### Prompt
Without the pictures, extract every line from the start of the material to the line containing "checker to examine", both ends included.

═══ Material supplied

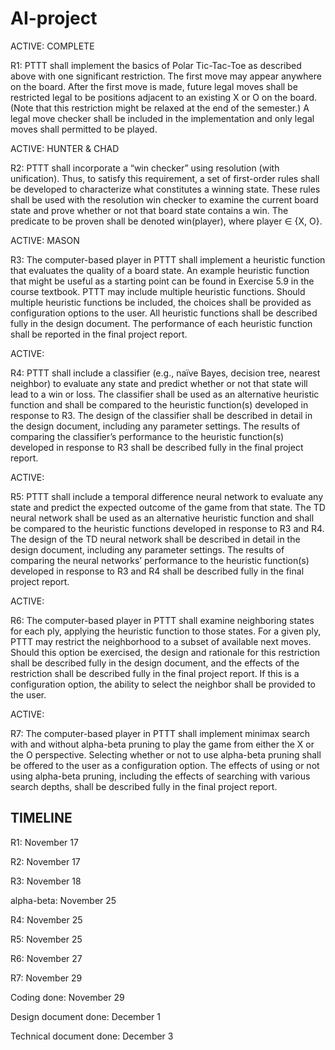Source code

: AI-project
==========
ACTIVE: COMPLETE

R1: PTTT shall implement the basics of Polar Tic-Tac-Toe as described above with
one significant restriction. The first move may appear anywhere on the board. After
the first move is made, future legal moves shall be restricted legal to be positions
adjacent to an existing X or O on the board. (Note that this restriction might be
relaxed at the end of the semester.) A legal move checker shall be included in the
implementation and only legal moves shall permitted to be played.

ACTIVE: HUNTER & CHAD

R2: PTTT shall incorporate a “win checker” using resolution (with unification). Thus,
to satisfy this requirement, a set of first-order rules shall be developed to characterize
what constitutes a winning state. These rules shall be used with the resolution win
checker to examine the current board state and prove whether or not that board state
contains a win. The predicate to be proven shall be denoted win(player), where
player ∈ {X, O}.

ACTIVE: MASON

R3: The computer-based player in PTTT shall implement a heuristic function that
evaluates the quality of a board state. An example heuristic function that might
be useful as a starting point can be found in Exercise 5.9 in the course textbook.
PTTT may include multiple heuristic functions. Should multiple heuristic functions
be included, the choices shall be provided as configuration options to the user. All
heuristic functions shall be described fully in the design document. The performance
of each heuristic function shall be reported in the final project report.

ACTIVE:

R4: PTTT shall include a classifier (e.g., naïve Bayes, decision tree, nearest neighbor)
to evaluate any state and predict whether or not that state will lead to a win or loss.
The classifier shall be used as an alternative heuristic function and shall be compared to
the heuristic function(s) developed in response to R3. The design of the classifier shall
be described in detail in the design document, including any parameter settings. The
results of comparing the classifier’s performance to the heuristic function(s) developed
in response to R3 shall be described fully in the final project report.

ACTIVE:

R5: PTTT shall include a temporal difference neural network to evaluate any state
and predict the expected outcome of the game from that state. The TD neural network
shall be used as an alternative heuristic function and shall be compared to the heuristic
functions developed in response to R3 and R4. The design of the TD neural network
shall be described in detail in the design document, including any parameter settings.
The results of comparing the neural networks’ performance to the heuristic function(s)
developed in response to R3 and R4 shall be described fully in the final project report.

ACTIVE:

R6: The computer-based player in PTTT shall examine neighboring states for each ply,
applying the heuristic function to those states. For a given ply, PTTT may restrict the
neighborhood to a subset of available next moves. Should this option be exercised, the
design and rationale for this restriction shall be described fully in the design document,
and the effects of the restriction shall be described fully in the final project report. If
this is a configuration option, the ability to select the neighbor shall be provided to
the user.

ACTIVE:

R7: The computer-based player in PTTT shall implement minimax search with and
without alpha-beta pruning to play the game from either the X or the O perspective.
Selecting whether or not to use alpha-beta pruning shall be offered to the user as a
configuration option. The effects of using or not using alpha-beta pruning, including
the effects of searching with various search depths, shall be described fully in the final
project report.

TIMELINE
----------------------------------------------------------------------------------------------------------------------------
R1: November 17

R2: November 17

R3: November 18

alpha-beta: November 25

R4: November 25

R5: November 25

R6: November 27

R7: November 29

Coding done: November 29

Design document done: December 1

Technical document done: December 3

══════

### Exercise answer
Source code

: AI-project
==========
ACTIVE: COMPLETE

R1: PTTT shall implement the basics of Polar Tic-Tac-Toe as described above with
one significant restriction. The first move may appear anywhere on the board. After
the first move is made, future legal moves shall be restricted legal to be positions
adjacent to an existing X or O on the board. (Note that this restriction might be
relaxed at the end of the semester.) A legal move checker shall be included in the
implementation and only legal moves shall permitted to be played.

ACTIVE: HUNTER & CHAD

R2: PTTT shall incorporate a “win checker” using resolution (with unification). Thus,
to satisfy this requirement, a set of first-order rules shall be developed to characterize
what constitutes a winning state. These rules shall be used with the resolution win
checker to examine the current board state and prove whether or not that board state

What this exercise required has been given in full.